A few hours after leaving the front line of his brigade's positions in the middle of the Serebryansʹkyy forest, a colonel, who requested anonymity, looked exhausted and pounced on a bottle of water and a piece of meat in the bunker that served as his command center. Once satiated, he described arriving with his men on the afternoon of Thursday, July 27, and his surprise at being caught in a massive artillery barrage signaling the imminent launch of a new Russian assault against Ukrainian positions. A decision had to be made quickly.
He promptly decided to withdraw to the rear, at the risk of being hit by the mortar shells falling heavily around him. A few minutes later, when he had reached a makeshift shelter, he remembered a huge explosion and the other men's astonishment. Only later would he be informed that a Russian BTR-MD Rakushka, an armored personnel carrier, had just been blown up on a Ukrainian mine during an attempt to breach their defenses.
The next day, in the headquarters of the brigade recently deployed at one of the most violent points of the front line in northeastern Ukraine, the commander proudly indicated on a map the location of the previous day's explosion, around a hundred meters from where he was positioned. It's hard to think that his soldiers from his brigade had laid the mine that blew up the BTR-MD only the day before the attack. The colonel seemed to have regained his composure after narrowly escaping death. "We're outnumbered, we don't have their firepower, we have to be better," he explained to his soldiers, justifying his ventures into extremely risky positions. "I am here to support my men in battle," he said soberly.

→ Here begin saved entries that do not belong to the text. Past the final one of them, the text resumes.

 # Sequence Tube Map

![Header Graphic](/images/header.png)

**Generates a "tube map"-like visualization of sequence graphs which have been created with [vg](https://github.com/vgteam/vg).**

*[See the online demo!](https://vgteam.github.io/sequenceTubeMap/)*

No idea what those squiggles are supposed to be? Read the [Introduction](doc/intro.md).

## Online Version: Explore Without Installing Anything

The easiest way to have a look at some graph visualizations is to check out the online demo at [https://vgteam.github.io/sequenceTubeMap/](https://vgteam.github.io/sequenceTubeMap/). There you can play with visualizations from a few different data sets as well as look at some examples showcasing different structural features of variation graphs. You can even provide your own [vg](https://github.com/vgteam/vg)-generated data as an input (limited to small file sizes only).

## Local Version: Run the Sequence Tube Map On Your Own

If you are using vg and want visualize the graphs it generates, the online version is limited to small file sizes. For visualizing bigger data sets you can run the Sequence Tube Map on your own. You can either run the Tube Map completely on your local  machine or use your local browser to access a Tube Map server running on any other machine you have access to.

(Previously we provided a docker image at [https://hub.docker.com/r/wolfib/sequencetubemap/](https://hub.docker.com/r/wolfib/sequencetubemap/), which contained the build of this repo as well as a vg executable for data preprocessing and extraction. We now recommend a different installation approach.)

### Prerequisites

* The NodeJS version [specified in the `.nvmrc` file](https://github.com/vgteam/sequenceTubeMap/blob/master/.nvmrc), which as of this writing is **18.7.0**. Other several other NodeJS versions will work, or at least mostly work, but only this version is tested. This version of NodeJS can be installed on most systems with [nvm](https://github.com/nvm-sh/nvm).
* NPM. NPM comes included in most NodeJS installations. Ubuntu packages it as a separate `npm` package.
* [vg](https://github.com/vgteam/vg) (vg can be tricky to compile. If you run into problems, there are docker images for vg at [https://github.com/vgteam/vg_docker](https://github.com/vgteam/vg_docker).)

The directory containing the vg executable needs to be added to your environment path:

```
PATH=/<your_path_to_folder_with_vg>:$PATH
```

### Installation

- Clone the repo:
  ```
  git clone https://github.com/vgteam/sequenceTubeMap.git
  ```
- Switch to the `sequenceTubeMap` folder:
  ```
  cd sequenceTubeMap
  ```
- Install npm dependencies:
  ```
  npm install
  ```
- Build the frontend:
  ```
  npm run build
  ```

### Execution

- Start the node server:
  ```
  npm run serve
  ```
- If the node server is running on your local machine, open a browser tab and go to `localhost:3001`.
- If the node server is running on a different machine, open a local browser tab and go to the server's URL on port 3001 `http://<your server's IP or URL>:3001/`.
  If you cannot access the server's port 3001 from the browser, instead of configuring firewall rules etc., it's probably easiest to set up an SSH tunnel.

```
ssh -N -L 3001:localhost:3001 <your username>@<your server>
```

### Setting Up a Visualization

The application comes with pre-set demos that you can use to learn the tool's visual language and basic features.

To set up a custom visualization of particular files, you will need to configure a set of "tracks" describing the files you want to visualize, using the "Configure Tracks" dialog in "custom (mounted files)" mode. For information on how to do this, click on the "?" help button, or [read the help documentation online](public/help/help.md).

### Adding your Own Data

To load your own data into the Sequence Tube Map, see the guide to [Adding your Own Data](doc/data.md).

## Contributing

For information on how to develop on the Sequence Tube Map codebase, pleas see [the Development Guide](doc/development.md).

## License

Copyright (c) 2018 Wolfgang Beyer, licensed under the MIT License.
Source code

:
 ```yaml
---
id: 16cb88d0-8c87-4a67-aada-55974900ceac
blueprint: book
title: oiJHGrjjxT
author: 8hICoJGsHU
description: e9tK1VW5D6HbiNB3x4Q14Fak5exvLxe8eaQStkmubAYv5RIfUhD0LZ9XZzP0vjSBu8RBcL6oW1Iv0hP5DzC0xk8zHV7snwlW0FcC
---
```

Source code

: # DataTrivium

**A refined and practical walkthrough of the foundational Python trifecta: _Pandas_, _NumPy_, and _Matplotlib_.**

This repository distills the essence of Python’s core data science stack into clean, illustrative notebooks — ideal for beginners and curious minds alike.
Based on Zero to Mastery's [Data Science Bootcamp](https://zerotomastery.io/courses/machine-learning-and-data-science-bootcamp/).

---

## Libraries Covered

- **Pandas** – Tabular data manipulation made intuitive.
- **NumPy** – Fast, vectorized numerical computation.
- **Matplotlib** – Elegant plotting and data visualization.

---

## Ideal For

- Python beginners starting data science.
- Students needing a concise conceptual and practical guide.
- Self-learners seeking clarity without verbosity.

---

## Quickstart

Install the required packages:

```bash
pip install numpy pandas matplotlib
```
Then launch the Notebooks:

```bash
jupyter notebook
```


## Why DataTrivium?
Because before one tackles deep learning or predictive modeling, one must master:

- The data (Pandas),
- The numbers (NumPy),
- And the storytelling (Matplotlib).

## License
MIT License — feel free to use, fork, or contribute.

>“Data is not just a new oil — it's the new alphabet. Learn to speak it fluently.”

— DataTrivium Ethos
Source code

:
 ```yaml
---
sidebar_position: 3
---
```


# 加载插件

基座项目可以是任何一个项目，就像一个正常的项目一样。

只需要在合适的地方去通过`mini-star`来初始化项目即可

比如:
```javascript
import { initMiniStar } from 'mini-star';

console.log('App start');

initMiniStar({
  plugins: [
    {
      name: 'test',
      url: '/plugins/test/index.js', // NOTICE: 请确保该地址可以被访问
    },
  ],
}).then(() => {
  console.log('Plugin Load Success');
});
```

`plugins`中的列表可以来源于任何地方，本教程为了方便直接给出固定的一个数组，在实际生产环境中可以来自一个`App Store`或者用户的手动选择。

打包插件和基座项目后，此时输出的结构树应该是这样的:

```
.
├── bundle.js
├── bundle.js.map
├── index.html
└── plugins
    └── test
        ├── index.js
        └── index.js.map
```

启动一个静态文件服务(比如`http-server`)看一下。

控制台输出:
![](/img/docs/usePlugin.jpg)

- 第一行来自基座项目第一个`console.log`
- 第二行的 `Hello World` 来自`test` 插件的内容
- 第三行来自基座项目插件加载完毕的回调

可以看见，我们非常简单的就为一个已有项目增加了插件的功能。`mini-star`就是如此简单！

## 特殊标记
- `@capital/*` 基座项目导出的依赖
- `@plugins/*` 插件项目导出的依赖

The officer visits the highly risky positions of his soldiers, deployed on the front line through the forest and exposed to constant shelling, out of a sense of duty and to "boost their motivation and courage." Indeed, it takes courage and determination to hold these positions, hastily dug in by Ukrainian soldiers, positions which they are constantly changing through this forest where the two enemy armies face each other in this infernal battle of constant bombardments and repeated assaults.
Shifting front line
While Ukraine is managing, at the cost of heavy losses, to recover villages in the south of the country, here in the Kreminna region, Moscow's forces are conversely trying to break through the Ukrainian army's front lines. The small Ukrainian town, occupied since the start of Russia's invasion, has become a logistics hub for the Russian army.